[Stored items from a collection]
§ §
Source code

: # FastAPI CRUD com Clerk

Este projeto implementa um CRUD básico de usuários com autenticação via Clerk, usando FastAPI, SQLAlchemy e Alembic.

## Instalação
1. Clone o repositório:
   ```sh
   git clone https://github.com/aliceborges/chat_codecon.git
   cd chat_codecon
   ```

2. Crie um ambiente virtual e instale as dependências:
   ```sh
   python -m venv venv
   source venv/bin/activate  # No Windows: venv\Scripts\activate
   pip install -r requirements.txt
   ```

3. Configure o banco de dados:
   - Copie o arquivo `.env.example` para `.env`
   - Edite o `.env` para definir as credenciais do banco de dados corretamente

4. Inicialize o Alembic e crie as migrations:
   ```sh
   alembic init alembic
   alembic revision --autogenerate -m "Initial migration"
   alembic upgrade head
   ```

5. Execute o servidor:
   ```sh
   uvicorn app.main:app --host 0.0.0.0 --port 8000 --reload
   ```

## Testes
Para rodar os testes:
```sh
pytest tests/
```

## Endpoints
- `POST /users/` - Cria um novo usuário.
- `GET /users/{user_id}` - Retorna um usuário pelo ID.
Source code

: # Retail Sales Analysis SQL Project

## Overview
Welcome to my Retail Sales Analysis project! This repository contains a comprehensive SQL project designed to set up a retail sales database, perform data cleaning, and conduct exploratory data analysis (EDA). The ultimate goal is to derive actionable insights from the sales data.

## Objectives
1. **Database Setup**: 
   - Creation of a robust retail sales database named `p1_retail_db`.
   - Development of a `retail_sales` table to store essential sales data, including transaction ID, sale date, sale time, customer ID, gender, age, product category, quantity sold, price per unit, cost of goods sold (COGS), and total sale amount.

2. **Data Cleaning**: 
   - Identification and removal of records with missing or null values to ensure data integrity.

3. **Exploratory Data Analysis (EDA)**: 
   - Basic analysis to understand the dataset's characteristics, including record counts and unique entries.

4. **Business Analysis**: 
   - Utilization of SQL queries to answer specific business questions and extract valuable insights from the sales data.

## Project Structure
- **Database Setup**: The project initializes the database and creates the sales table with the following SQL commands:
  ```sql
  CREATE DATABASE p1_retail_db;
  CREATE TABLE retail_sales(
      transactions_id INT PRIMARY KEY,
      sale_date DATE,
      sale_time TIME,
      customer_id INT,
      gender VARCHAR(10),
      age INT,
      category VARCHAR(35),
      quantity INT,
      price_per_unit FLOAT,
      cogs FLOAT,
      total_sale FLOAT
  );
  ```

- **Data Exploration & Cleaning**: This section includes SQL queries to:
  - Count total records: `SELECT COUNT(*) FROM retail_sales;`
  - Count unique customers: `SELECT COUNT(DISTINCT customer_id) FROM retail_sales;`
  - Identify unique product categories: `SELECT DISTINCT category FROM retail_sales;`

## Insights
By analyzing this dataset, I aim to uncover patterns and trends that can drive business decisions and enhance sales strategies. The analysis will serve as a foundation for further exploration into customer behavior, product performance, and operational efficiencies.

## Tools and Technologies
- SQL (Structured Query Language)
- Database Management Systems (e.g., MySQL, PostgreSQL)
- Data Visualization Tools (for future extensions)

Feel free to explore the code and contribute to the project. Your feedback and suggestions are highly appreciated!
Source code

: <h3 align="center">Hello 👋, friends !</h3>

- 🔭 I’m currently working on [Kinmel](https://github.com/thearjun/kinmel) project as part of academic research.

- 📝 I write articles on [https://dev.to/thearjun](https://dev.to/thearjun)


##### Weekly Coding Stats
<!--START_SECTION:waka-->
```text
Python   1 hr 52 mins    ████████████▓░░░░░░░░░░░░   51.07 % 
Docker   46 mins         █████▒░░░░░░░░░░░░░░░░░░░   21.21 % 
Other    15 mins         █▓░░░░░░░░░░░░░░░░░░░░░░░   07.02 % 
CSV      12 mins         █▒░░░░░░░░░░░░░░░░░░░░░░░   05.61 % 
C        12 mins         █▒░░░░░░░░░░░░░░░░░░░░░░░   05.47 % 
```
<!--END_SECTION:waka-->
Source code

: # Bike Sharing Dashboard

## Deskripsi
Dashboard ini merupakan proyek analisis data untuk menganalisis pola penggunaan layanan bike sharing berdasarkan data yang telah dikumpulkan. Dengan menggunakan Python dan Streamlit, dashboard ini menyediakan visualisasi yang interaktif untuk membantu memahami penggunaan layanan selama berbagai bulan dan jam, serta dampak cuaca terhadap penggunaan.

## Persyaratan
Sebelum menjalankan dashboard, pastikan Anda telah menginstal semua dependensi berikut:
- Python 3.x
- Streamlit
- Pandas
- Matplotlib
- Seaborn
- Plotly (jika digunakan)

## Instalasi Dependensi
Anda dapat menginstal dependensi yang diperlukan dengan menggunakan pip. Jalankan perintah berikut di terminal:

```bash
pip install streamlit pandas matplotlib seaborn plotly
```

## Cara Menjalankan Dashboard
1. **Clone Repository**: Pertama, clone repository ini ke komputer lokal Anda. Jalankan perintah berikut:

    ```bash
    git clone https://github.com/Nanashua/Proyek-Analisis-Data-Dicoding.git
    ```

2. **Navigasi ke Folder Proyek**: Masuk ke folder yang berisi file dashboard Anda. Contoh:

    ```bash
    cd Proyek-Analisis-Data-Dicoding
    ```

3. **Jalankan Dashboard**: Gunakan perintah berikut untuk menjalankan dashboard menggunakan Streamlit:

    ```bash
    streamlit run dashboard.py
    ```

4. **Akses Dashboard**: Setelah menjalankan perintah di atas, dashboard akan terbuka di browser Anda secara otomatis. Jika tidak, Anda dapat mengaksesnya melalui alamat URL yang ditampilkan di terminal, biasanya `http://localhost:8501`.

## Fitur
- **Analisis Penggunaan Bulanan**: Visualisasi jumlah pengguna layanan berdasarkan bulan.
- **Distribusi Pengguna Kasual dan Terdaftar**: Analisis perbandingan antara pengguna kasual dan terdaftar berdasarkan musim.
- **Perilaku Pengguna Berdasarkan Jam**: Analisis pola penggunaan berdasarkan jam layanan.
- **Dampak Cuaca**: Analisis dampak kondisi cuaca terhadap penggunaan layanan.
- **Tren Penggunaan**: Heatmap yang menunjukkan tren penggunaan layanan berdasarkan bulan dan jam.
§ §
> **EXERCISE REQUIREMENTS**: Every record above must be duplicated exactly.

> **EXERCISE RESPONSE**:
Source code

: # FastAPI CRUD com Clerk

Este projeto implementa um CRUD básico de usuários com autenticação via Clerk, usando FastAPI, SQLAlchemy e Alembic.

## Instalação
1. Clone o repositório:
   ```sh
   git clone https://github.com/aliceborges/chat_codecon.git
   cd chat_codecon
   ```

2. Crie um ambiente virtual e instale as dependências:
   ```sh
   python -m venv venv
   source venv/bin/activate  # No Windows: venv\Scripts\activate
   pip install -r requirements.txt
   ```

3. Configure o banco de dados:
   - Copie o arquivo `.env.example` para `.env`
   - Edite o `.env` para definir as credenciais do banco de dados corretamente

4. Inicialize o Alembic e crie as migrations:
   ```sh
   alembic init alembic
   alembic revision --autogenerate -m "Initial migration"
   alembic upgrade head
   ```

5. Execute o servidor:
   ```sh
   uvicorn app.main:app --host 0.0.0.0 --port 8000 --reload
   ```

## Testes
Para rodar os testes:
```sh
pytest tests/
```

## Endpoints
- `POST /users/` - Cria um novo usuário.
- `GET /users/{user_id}` - Retorna um usuário pelo ID.
Source code

: # Retail Sales Analysis SQL Project

## Overview
Welcome to my Retail Sales Analysis project! This repository contains a comprehensive SQL project designed to set up a retail sales database, perform data cleaning, and conduct exploratory data analysis (EDA). The ultimate goal is to derive actionable insights from the sales data.

## Objectives
1. **Database Setup**: 
   - Creation of a robust retail sales database named `p1_retail_db`.
   - Development of a `retail_sales` table to store essential sales data, including transaction ID, sale date, sale time, customer ID, gender, age, product category, quantity sold, price per unit, cost of goods sold (COGS), and total sale amount.

2. **Data Cleaning**: 
   - Identification and removal of records with missing or null values to ensure data integrity.

3. **Exploratory Data Analysis (EDA)**: 
   - Basic analysis to understand the dataset's characteristics, including record counts and unique entries.

4. **Business Analysis**: 
   - Utilization of SQL queries to answer specific business questions and extract valuable insights from the sales data.

## Project Structure
- **Database Setup**: The project initializes the database and creates the sales table with the following SQL commands:
  ```sql
  CREATE DATABASE p1_retail_db;
  CREATE TABLE retail_sales(
      transactions_id INT PRIMARY KEY,
      sale_date DATE,
      sale_time TIME,
      customer_id INT,
      gender VARCHAR(10),
      age INT,
      category VARCHAR(35),
      quantity INT,
      price_per_unit FLOAT,
      cogs FLOAT,
      total_sale FLOAT
  );
  ```

- **Data Exploration & Cleaning**: This section includes SQL queries to:
  - Count total records: `SELECT COUNT(*) FROM retail_sales;`
  - Count unique customers: `SELECT COUNT(DISTINCT customer_id) FROM retail_sales;`
  - Identify unique product categories: `SELECT DISTINCT category FROM retail_sales;`

## Insights
By analyzing this dataset, I aim to uncover patterns and trends that can drive business decisions and enhance sales strategies. The analysis will serve as a foundation for further exploration into customer behavior, product performance, and operational efficiencies.

## Tools and Technologies
- SQL (Structured Query Language)
- Database Management Systems (e.g., MySQL, PostgreSQL)
- Data Visualization Tools (for future extensions)

Feel free to explore the code and contribute to the project. Your feedback and suggestions are highly appreciated!
Source code

: <h3 align="center">Hello 👋, friends !</h3>

- 🔭 I’m currently working on [Kinmel](https://github.com/thearjun/kinmel) project as part of academic research.

- 📝 I write articles on [https://dev.to/thearjun](https://dev.to/thearjun)


##### Weekly Coding Stats
<!--START_SECTION:waka-->
```text
Python   1 hr 52 mins    ████████████▓░░░░░░░░░░░░   51.07 % 
Docker   46 mins         █████▒░░░░░░░░░░░░░░░░░░░   21.21 % 
Other    15 mins         █▓░░░░░░░░░░░░░░░░░░░░░░░   07.02 % 
CSV      12 mins         █▒░░░░░░░░░░░░░░░░░░░░░░░   05.61 % 
C        12 mins         █▒░░░░░░░░░░░░░░░░░░░░░░░   05.47 % 
```
<!--END_SECTION:waka-->
Source code

: # Bike Sharing Dashboard

## Deskripsi
Dashboard ini merupakan proyek analisis data untuk menganalisis pola penggunaan layanan bike sharing berdasarkan data yang telah dikumpulkan. Dengan menggunakan Python dan Streamlit, dashboard ini menyediakan visualisasi yang interaktif untuk membantu memahami penggunaan layanan selama berbagai bulan dan jam, serta dampak cuaca terhadap penggunaan.

## Persyaratan
Sebelum menjalankan dashboard, pastikan Anda telah menginstal semua dependensi berikut:
- Python 3.x
- Streamlit
- Pandas
- Matplotlib
- Seaborn
- Plotly (jika digunakan)

## Instalasi Dependensi
Anda dapat menginstal dependensi yang diperlukan dengan menggunakan pip. Jalankan perintah berikut di terminal:

```bash
pip install streamlit pandas matplotlib seaborn plotly
```

## Cara Menjalankan Dashboard
1. **Clone Repository**: Pertama, clone repository ini ke komputer lokal Anda. Jalankan perintah berikut:

    ```bash
    git clone https://github.com/Nanashua/Proyek-Analisis-Data-Dicoding.git
    ```

2. **Navigasi ke Folder Proyek**: Masuk ke folder yang berisi file dashboard Anda. Contoh:

    ```bash
    cd Proyek-Analisis-Data-Dicoding
    ```

3. **Jalankan Dashboard**: Gunakan perintah berikut untuk menjalankan dashboard menggunakan Streamlit:

    ```bash
    streamlit run dashboard.py
    ```

4. **Akses Dashboard**: Setelah menjalankan perintah di atas, dashboard akan terbuka di browser Anda secara otomatis. Jika tidak, Anda dapat mengaksesnya melalui alamat URL yang ditampilkan di terminal, biasanya `http://localhost:8501`.

## Fitur
- **Analisis Penggunaan Bulanan**: Visualisasi jumlah pengguna layanan berdasarkan bulan.
- **Distribusi Pengguna Kasual dan Terdaftar**: Analisis perbandingan antara pengguna kasual dan terdaftar berdasarkan musim.
- **Perilaku Pengguna Berdasarkan Jam**: Analisis pola penggunaan berdasarkan jam layanan.
- **Dampak Cuaca**: Analisis dampak kondisi cuaca terhadap penggunaan layanan.
- **Tren Penggunaan**: Heatmap yang menunjukkan tren penggunaan layanan berdasarkan bulan dan jam.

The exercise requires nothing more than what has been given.